SLAM-Drop-seq reveals mRNA kinetic rates throughout the cell cycle


  • H. Liu
  • R. Arsiè
  • D. Schwabe
  • M. Schilling
  • I. Minia
  • J. Alles
  • A. Boltengagen
  • C. Kocks
  • M. Falcke
  • N. Friedman
  • M. Landthaler
  • N. Rajewsky


  • Molecular Systems Biology


  • Mol Syst Biol 19 (10): e11427


  • RNA abundance is tightly regulated in eukaryotic cells by modulating the kinetic rates of RNA production, processing, and degradation. To date, little is known about time-dependent kinetic rates during dynamic processes.
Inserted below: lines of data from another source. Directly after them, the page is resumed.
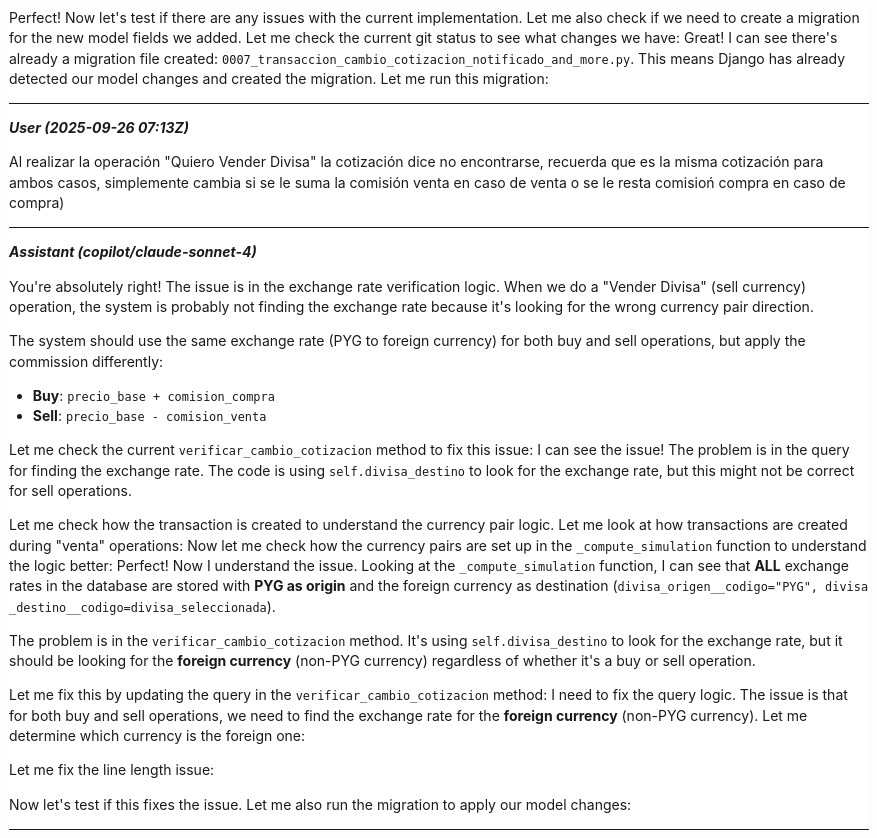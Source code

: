 Perfect! Now let's test if there are any issues with the current implementation. Let me also check if we need to create a migration for the new model fields we added. Let me check the current git status to see what changes we have: Great! I can see there's already a migration file created: `0007_transaccion_cambio_cotizacion_notificado_and_more.py`. This means Django has already detected our model changes and created the migration. Let me run this migration:

---

_**User (2025-09-26 07:13Z)**_

Al realizar la operación "Quiero Vender Divisa" la cotización dice no encontrarse, recuerda que es la misma cotización para ambos casos, simplemente cambia si se le suma la comisión venta en caso de venta o se le resta comisioń compra en caso de compra)

---

_**Assistant (copilot/claude-sonnet-4)**_

You're absolutely right! The issue is in the exchange rate verification logic. When we do a "Vender Divisa" (sell currency) operation, the system is probably not finding the exchange rate because it's looking for the wrong currency pair direction.

The system should use the same exchange rate (PYG to foreign currency) for both buy and sell operations, but apply the commission differently:
- **Buy**: `precio_base + comision_compra`
- **Sell**: `precio_base - comision_venta`

Let me check the current `verificar_cambio_cotizacion` method to fix this issue: I can see the issue! The problem is in the query for finding the exchange rate. The code is using `self.divisa_destino` to look for the exchange rate, but this might not be correct for sell operations.

Let me check how the transaction is created to understand the currency pair logic. Let me look at how transactions are created during "venta" operations: Now let me check how the currency pairs are set up in the `_compute_simulation` function to understand the logic better: Perfect! Now I understand the issue. Looking at the `_compute_simulation` function, I can see that **ALL** exchange rates in the database are stored with **PYG as origin** and the foreign currency as destination (`divisa_origen__codigo="PYG", divisa_destino__codigo=divisa_seleccionada`).

The problem is in the `verificar_cambio_cotizacion` method. It's using `self.divisa_destino` to look for the exchange rate, but it should be looking for the **foreign currency** (non-PYG currency) regardless of whether it's a buy or sell operation.

Let me fix this by updating the query in the `verificar_cambio_cotizacion` method: I need to fix the query logic. The issue is that for both buy and sell operations, we need to find the exchange rate for the **foreign currency** (non-PYG currency). Let me determine which currency is the foreign one:
```

```
Let me fix the line length issue:
```

```
Now let's test if this fixes the issue. Let me also run the migration to apply our model changes:

---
Here, we present SLAM-Drop-seq, a method that combines RNA metabolic labeling and alkylation of modified nucleotides in methanol-fixed cells with droplet-based sequencing to detect newly synthesized and preexisting mRNAs in single cells. As a first application, we sequenced 7280 HEK293 cells and calculated gene-specific kinetic rates during the cell cycle using the novel package Eskrate. Of the 377 robust-cycling genes that we identified, only a minor fraction is regulated solely by either dynamic transcription or degradation (6 and 4%, respectively). By contrast, the vast majority (89%) exhibit dynamically regulated transcription and degradation rates during the cell cycle. Our study thus shows that temporally regulated mRNA degradation is fundamental for the correct expression of a majority of cycling genes. SLAM-Drop-seq, combined with Eskrate, is a powerful approach to understanding the underlying mRNA kinetics of single-cell gene expression dynamics in continuous biological processes.